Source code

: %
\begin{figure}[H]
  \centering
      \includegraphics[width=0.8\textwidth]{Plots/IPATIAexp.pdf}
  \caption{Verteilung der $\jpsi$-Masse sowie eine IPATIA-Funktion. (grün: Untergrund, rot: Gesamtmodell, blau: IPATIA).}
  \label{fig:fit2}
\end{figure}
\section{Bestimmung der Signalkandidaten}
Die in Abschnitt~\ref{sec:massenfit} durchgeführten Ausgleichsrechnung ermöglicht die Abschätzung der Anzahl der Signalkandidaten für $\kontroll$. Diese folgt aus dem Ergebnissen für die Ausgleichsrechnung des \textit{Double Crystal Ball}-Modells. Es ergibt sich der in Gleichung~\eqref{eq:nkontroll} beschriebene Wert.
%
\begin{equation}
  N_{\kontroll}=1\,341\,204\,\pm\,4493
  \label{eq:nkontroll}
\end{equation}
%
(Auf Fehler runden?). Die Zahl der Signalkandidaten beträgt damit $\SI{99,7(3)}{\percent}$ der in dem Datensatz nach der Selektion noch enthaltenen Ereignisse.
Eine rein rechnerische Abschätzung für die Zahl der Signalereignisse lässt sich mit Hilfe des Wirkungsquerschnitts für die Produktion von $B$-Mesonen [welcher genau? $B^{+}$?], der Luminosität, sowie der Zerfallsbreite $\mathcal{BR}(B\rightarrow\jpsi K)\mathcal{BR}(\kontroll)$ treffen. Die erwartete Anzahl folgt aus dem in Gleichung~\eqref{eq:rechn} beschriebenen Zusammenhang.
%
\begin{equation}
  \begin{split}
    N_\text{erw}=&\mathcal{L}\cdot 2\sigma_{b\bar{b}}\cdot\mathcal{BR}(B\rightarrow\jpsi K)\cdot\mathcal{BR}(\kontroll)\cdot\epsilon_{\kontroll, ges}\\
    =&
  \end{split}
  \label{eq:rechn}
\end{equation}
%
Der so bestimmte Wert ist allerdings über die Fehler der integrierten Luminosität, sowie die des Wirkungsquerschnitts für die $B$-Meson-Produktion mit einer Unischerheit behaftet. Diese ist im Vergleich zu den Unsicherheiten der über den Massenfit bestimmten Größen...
• • • • • • •
Task —
Reproduce each entry word for word.

Result for this exercise —
Source code

: %
\begin{figure}[H]
  \centering
      \includegraphics[width=0.8\textwidth]{Plots/IPATIAexp.pdf}
  \caption{Verteilung der $\jpsi$-Masse sowie eine IPATIA-Funktion. (grün: Untergrund, rot: Gesamtmodell, blau: IPATIA).}
  \label{fig:fit2}
\end{figure}
\section{Bestimmung der Signalkandidaten}
Die in Abschnitt~\ref{sec:massenfit} durchgeführten Ausgleichsrechnung ermöglicht die Abschätzung der Anzahl der Signalkandidaten für $\kontroll$. Diese folgt aus dem Ergebnissen für die Ausgleichsrechnung des \textit{Double Crystal Ball}-Modells. Es ergibt sich der in Gleichung~\eqref{eq:nkontroll} beschriebene Wert.
%
\begin{equation}
  N_{\kontroll}=1\,341\,204\,\pm\,4493
  \label{eq:nkontroll}
\end{equation}
%
(Auf Fehler runden?). Die Zahl der Signalkandidaten beträgt damit $\SI{99,7(3)}{\percent}$ der in dem Datensatz nach der Selektion noch enthaltenen Ereignisse.
Eine rein rechnerische Abschätzung für die Zahl der Signalereignisse lässt sich mit Hilfe des Wirkungsquerschnitts für die Produktion von $B$-Mesonen [welcher genau? $B^{+}$?], der Luminosität, sowie der Zerfallsbreite $\mathcal{BR}(B\rightarrow\jpsi K)\mathcal{BR}(\kontroll)$ treffen. Die erwartete Anzahl folgt aus dem in Gleichung~\eqref{eq:rechn} beschriebenen Zusammenhang.
%
\begin{equation}
  \begin{split}
    N_\text{erw}=&\mathcal{L}\cdot 2\sigma_{b\bar{b}}\cdot\mathcal{BR}(B\rightarrow\jpsi K)\cdot\mathcal{BR}(\kontroll)\cdot\epsilon_{\kontroll, ges}\\
    =&
  \end{split}
  \label{eq:rechn}
\end{equation}
%
Der so bestimmte Wert ist allerdings über die Fehler der integrierten Luminosität, sowie die des Wirkungsquerschnitts für die $B$-Meson-Produktion mit einer Unischerheit behaftet. Diese ist im Vergleich zu den Unsicherheiten der über den Massenfit bestimmten Größen...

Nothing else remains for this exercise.